#### Records supplied ####
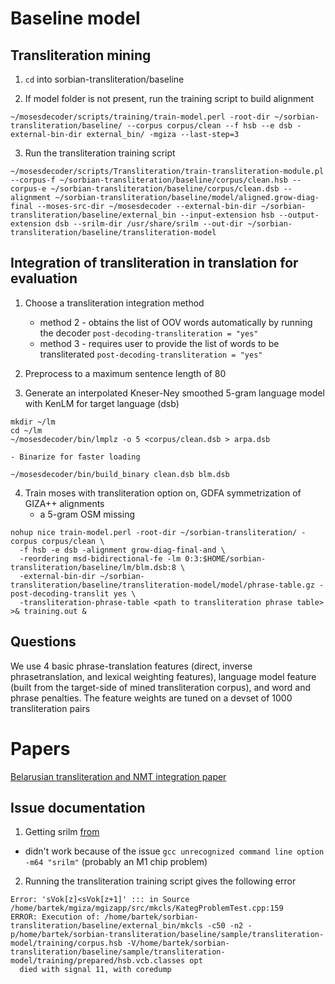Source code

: # Baseline model

## Transliteration mining

1. ```cd``` into sorbian-transliteration/baseline

2. If model folder is not present, run the training script to build alignment

```
~/mosesdecoder/scripts/training/train-model.perl -root-dir ~/sorbian-transliteration/baseline/ --corpus corpus/clean --f hsb --e dsb -external-bin-dir external_bin/ -mgiza --last-step=3
```

3. Run the transliteration training script 
```
~/mosesdecoder/scripts/Transliteration/train-transliteration-module.pl --corpus-f ~/sorbian-transliteration/baseline/corpus/clean.hsb --corpus-e ~/sorbian-transliteration/baseline/corpus/clean.dsb --alignment ~/sorbian-transliteration/baseline/model/aligned.grow-diag-final --moses-src-dir ~/mosesdecoder --external-bin-dir ~/sorbian-transliteration/baseline/external_bin --input-extension hsb --output-extension dsb --srilm-dir /usr/share/srilm --out-dir ~/sorbian-transliteration/baseline/transliteration-model
```


## Integration of transliteration in translation for evaluation

1. Choose a transliteration integration method
    - method 2 - obtains the list of OOV words automatically by running the decoder
    ```post-decoding-transliteration = "yes"```
    - method 3 - requires user to provide the list of words to be transliterated
    ```post-decoding-transliteration = "yes"```

2. Preprocess to a maximum sentence length of 80

3. Generate an interpolated Kneser-Ney smoothed 5-gram language model with KenLM for target language (dsb)
  ```
  mkdir ~/lm
  cd ~/lm
  ~/mosesdecoder/bin/lmplz -o 5 <corpus/clean.dsb > arpa.dsb
  ```
    - Binarize for faster loading
  ```
  ~/mosesdecoder/bin/build_binary clean.dsb blm.dsb
  ```

4. Train moses with transliteration option on, GDFA symmetrization of GIZA++ alignments
    - a 5-gram OSM missing
  ```
  nohup nice train-model.perl -root-dir ~/sorbian-transliteration/ -corpus corpus/clean \
    -f hsb -e dsb -alignment grow-diag-final-and \
    -reordering msd-bidirectional-fe -lm 0:3:$HOME/sorbian-transliteration/baseline/lm/blm.dsb:8 \
    -external-bin-dir ~/sorbian-transliteration/baseline/transliteration-model/model/phrase-table.gz -post-decoding-translit yes \
    -transliteration-phrase-table <path to transliteration phrase table> >& training.out &
  ```

## Questions
We use 4 basic phrase-translation features (direct, inverse phrasetranslation, and lexical weighting features), language model feature (built from the target-side of mined transliteration corpus), and word and phrase penalties. The feature weights are tuned on a devset of 1000 transliteration pairs

# Papers
[Belarusian transliteration and NMT integration paper](https://link.springer.com/article/10.1007/s10590-017-9203-5)

## Issue documentation

1. Getting srilm [from](https://hovinh.github.io/blog/2016-04-22-install-srilm-ubuntu/)
- didn't work because of the issue ```gcc unrecognized command line option -m64 "srilm"``` (probably an M1 chip problem)

2. Running the transliteration training script gives the following error

```
Error: 'sVok[z]<sVok[z+1]' ::: in Source /home/bartek/mgiza/mgizapp/src/mkcls/KategProblemTest.cpp:159
ERROR: Execution of: /home/bartek/sorbian-transliteration/baseline/external_bin/mkcls -c50 -n2 -p/home/bartek/sorbian-transliteration/baseline/sample/transliteration-model/training/corpus.hsb -V/home/bartek/sorbian-transliteration/baseline/sample/transliteration-model/training/prepared/hsb.vcb.classes opt
  died with signal 11, with coredump
```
####
What to produce
Look through the records above for the string "perl", then copy every line that has it.

Result
~/mosesdecoder/scripts/training/train-model.perl -root-dir ~/sorbian-transliteration/baseline/ --corpus corpus/clean --f hsb --e dsb -external-bin-dir external_bin/ -mgiza --last-step=3
  nohup nice train-model.perl -root-dir ~/sorbian-transliteration/ -corpus corpus/clean \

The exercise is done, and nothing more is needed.